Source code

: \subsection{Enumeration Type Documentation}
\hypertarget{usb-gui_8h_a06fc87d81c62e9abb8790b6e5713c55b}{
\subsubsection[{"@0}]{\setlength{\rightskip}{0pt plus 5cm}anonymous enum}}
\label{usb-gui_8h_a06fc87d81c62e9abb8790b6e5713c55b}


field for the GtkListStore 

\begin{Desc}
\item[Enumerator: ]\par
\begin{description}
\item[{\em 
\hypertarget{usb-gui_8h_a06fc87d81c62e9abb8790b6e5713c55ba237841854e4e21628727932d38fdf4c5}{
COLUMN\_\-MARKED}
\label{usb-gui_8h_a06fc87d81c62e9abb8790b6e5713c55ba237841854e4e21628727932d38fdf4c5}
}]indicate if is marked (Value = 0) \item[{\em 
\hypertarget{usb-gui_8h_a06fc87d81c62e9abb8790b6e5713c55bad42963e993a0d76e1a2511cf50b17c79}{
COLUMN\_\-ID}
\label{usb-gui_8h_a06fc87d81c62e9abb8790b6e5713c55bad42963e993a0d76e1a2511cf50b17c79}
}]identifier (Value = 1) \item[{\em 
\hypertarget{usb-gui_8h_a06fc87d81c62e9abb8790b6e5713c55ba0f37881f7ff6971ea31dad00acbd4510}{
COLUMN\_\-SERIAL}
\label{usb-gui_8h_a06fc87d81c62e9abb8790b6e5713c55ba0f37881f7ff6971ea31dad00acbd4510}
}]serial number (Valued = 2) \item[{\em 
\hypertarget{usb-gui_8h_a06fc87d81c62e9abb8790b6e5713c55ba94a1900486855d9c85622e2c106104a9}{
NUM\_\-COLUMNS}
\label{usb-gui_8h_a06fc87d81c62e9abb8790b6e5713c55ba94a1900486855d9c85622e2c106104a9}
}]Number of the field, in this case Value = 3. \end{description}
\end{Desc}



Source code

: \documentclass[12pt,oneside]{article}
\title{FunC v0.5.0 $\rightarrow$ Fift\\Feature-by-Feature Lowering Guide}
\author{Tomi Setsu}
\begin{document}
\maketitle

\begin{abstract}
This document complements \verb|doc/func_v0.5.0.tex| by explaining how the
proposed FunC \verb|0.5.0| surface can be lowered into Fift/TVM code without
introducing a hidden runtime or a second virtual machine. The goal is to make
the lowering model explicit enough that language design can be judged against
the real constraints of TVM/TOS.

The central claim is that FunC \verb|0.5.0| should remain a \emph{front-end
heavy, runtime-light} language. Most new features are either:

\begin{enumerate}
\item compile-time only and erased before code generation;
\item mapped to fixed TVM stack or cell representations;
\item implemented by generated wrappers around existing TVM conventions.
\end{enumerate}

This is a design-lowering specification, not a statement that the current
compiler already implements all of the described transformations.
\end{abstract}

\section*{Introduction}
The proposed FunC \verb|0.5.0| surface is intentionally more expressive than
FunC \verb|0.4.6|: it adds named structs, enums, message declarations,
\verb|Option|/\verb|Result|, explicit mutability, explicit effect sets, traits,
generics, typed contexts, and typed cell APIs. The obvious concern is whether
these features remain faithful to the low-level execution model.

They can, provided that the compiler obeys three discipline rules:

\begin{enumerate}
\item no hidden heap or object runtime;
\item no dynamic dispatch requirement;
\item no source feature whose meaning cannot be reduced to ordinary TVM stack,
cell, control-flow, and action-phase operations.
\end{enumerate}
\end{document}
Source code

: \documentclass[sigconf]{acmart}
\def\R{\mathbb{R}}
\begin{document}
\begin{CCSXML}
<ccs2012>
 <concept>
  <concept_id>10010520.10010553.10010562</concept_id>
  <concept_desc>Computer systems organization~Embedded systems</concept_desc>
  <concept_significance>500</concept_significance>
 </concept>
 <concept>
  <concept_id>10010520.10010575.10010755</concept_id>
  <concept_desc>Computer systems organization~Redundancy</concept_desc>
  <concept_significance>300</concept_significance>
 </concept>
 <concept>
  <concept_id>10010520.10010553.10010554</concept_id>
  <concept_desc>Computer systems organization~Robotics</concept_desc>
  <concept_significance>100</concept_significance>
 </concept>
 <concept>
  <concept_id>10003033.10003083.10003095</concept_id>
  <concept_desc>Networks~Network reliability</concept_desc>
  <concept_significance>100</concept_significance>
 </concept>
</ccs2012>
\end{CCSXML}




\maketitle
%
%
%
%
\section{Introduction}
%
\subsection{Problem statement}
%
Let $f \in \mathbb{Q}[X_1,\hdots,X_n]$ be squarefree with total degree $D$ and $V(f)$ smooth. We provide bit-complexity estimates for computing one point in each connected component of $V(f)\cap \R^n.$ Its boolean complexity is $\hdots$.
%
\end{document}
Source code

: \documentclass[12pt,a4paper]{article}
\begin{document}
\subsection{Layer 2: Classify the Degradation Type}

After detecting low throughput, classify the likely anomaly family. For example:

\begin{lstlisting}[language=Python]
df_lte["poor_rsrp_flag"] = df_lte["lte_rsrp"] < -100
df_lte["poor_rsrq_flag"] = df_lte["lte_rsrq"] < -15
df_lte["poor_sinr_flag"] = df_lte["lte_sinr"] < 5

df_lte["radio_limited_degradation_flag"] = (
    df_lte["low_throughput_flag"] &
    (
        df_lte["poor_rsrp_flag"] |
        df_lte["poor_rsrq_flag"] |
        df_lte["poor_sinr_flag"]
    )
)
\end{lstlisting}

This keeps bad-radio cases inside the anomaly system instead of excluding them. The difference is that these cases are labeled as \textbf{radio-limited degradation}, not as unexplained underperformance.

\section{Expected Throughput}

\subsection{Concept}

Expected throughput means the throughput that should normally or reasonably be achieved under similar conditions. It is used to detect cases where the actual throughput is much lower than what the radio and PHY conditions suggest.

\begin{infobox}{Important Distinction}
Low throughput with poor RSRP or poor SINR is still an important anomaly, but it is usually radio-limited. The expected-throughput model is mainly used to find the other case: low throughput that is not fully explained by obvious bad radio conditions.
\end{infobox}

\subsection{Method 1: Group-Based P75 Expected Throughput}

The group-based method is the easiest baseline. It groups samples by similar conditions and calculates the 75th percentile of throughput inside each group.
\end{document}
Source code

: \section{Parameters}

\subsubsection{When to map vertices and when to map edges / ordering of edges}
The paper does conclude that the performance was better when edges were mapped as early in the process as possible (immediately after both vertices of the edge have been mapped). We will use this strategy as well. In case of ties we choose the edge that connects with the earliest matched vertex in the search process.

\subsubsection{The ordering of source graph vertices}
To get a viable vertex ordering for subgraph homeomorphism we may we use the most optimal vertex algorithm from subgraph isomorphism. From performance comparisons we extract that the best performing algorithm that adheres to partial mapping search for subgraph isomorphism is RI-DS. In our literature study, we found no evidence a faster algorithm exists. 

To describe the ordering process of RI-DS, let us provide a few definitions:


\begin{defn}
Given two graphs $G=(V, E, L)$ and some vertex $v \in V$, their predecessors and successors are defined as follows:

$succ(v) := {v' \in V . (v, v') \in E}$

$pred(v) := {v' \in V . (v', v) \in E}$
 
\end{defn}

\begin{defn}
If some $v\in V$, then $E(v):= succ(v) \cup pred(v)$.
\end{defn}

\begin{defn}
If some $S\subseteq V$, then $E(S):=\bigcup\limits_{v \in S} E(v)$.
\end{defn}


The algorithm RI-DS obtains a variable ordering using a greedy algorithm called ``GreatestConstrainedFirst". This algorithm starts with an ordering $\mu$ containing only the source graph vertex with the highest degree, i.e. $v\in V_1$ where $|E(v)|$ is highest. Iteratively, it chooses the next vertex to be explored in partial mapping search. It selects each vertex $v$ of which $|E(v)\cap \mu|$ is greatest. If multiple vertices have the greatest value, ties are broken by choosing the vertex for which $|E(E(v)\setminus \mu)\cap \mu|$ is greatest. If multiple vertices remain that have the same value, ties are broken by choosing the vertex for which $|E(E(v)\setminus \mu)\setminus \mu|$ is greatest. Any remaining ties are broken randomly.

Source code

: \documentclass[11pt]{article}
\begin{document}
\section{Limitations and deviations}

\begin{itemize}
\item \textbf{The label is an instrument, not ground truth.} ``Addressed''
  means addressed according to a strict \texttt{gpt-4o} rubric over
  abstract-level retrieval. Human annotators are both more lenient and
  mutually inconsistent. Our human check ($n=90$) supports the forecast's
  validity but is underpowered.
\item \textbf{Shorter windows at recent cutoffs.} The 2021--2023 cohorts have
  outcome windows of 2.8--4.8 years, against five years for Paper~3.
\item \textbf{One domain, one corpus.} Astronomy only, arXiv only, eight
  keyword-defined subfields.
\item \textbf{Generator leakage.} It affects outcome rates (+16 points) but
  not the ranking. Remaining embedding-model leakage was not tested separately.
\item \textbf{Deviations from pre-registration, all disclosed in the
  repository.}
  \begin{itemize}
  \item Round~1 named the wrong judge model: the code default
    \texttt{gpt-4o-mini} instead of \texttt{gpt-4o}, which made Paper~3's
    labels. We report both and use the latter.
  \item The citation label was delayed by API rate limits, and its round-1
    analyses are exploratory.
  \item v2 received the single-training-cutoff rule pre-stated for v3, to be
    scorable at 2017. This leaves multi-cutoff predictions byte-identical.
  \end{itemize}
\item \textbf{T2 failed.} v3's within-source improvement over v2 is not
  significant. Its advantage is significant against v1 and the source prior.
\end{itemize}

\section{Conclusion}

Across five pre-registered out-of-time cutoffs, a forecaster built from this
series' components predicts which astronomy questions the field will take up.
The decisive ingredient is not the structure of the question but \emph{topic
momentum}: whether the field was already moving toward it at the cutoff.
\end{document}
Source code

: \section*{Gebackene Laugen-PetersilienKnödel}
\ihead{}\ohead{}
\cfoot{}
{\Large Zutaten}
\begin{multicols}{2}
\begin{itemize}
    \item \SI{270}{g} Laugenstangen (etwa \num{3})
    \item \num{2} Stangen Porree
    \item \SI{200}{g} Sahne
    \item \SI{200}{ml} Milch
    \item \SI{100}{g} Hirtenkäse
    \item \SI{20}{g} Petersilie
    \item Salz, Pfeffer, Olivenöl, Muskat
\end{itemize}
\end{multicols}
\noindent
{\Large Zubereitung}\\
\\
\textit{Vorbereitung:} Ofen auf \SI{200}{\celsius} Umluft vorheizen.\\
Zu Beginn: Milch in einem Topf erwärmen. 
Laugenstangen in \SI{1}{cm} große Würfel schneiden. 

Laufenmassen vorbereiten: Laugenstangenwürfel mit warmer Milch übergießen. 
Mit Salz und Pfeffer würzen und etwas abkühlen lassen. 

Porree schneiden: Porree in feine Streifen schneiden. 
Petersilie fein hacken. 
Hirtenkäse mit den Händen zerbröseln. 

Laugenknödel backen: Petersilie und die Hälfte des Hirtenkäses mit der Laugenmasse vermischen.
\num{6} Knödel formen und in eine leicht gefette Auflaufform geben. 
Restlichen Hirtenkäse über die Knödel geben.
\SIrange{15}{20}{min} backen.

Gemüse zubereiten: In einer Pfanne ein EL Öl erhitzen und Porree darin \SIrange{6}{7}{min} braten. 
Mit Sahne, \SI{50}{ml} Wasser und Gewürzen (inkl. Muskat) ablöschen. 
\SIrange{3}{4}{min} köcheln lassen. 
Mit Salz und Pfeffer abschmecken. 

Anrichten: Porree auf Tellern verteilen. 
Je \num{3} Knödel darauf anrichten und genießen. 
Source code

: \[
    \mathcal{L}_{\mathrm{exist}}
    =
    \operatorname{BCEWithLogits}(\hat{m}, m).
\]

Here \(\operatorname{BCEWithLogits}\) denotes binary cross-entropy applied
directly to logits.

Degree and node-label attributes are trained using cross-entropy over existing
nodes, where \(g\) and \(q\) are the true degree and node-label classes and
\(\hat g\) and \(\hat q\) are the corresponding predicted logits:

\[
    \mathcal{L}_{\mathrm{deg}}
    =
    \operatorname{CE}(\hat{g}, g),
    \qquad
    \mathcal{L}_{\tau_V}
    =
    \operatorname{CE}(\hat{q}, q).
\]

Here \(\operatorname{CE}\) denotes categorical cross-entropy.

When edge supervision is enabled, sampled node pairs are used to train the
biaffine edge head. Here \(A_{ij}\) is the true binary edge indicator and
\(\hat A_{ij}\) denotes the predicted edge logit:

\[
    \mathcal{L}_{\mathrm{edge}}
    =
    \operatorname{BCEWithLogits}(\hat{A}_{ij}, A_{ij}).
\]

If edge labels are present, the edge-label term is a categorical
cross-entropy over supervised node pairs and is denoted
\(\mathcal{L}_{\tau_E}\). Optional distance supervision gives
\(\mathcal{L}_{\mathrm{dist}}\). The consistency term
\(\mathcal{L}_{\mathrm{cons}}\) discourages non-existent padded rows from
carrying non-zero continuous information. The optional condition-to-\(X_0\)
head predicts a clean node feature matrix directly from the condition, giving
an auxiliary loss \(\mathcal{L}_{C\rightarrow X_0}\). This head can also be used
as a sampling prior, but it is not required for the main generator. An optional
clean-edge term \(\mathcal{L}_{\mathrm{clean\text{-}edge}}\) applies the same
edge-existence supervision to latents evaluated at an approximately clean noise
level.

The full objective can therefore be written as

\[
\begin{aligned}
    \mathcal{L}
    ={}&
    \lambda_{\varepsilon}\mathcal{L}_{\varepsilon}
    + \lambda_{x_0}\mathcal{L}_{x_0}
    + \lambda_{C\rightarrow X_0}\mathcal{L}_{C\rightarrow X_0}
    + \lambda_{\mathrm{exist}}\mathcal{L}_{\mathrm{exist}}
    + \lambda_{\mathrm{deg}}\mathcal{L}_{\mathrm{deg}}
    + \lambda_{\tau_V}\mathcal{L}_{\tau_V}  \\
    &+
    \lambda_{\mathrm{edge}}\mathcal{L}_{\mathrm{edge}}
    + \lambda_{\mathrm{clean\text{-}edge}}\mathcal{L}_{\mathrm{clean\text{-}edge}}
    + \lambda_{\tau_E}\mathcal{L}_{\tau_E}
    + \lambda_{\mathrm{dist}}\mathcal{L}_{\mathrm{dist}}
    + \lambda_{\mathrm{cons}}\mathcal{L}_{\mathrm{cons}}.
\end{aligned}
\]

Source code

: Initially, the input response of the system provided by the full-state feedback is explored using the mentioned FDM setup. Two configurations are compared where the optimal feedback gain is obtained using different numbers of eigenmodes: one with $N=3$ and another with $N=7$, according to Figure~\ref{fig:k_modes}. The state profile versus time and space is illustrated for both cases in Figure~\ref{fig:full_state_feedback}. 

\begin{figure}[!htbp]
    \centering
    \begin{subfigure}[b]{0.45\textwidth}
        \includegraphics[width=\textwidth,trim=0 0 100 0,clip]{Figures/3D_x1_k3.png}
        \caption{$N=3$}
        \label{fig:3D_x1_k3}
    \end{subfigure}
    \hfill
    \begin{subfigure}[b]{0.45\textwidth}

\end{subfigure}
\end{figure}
***
REQUIREMENT ▸
Check each line of the data above, and please copy the ones in which the string "against" occurs.

TASK RESPONSE ▸
the lowering model explicit enough that language design can be judged against
  outcome windows of 2.8--4.8 years, against five years for Paper~3.
  significant. Its advantage is significant against v1 and the source prior.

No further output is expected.